▸ **Information given**
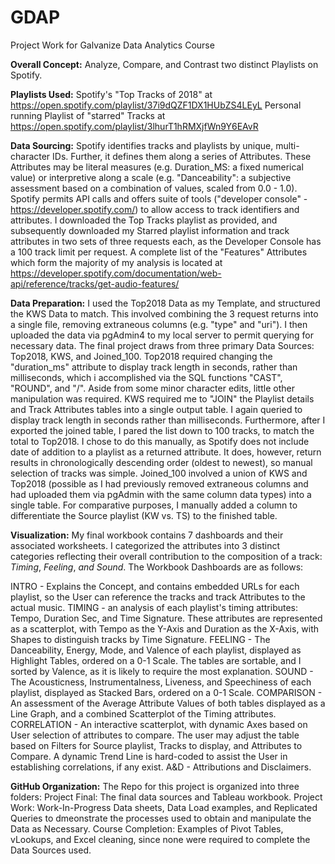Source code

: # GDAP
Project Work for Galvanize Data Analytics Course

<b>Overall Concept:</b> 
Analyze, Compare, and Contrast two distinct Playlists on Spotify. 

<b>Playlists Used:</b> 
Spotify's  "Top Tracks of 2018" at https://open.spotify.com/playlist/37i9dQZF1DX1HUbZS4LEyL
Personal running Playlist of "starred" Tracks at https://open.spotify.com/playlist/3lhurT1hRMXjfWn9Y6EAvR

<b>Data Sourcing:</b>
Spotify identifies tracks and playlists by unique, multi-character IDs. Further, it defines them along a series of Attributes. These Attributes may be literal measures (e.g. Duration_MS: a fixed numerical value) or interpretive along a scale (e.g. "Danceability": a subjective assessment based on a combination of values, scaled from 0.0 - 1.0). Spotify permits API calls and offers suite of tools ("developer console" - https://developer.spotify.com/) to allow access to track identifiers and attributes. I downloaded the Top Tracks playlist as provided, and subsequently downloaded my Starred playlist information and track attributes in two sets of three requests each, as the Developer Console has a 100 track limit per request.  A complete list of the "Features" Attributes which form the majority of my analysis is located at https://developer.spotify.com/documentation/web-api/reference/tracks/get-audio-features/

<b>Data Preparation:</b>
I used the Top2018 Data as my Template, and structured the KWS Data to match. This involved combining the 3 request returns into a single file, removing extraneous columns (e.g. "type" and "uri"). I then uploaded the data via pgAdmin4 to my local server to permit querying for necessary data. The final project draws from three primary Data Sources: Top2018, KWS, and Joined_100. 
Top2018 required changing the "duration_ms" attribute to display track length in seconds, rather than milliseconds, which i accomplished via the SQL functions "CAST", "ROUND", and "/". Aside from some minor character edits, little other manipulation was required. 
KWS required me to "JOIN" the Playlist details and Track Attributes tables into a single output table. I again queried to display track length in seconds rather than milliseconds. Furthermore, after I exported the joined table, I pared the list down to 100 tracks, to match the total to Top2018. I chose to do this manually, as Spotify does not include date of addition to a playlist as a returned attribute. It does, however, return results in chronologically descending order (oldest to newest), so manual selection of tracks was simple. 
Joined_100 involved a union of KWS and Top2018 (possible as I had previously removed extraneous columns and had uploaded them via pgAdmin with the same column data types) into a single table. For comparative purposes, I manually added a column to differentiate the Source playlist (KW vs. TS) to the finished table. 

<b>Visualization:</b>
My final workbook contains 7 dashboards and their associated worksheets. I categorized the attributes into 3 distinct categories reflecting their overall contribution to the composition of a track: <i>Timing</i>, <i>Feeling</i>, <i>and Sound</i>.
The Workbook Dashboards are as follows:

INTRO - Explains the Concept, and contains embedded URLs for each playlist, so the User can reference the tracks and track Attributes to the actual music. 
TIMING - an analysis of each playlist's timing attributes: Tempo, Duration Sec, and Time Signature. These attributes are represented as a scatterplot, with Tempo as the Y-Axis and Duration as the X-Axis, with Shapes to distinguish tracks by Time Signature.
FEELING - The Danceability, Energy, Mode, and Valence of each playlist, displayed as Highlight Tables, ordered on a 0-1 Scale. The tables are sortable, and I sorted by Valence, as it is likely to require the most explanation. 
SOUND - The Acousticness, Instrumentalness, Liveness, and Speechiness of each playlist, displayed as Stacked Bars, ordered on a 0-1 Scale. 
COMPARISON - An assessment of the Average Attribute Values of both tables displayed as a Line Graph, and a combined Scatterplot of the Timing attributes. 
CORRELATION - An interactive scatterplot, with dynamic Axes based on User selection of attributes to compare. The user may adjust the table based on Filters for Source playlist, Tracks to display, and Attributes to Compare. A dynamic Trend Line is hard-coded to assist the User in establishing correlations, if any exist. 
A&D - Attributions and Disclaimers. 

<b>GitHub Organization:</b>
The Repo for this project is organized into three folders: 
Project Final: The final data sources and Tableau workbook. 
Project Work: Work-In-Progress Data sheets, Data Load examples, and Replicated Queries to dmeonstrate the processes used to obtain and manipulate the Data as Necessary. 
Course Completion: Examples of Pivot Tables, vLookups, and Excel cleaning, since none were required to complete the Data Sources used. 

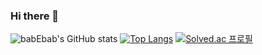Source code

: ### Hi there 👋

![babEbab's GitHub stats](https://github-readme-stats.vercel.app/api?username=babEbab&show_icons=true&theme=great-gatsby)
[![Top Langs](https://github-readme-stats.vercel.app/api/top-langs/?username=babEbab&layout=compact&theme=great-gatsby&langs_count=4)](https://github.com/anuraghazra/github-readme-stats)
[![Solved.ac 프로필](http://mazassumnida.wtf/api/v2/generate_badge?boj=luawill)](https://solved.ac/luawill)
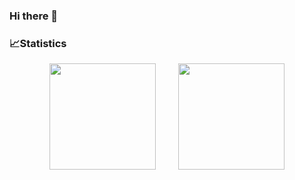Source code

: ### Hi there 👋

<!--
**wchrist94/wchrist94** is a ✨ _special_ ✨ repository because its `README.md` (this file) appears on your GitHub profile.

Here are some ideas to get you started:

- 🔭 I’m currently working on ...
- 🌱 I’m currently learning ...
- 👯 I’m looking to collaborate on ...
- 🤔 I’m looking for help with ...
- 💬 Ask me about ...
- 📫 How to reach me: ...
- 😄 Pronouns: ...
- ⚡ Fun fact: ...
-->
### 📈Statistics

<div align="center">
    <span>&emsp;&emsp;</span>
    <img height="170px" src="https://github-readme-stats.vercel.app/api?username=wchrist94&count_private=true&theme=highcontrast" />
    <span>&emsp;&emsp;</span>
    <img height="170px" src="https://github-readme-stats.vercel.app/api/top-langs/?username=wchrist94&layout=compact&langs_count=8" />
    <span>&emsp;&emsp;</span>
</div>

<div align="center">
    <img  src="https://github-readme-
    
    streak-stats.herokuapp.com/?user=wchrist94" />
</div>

▸ **Work required**
The answer should be only the number of lines in the data that contain the string "Concept".

▸ **Written answer**
2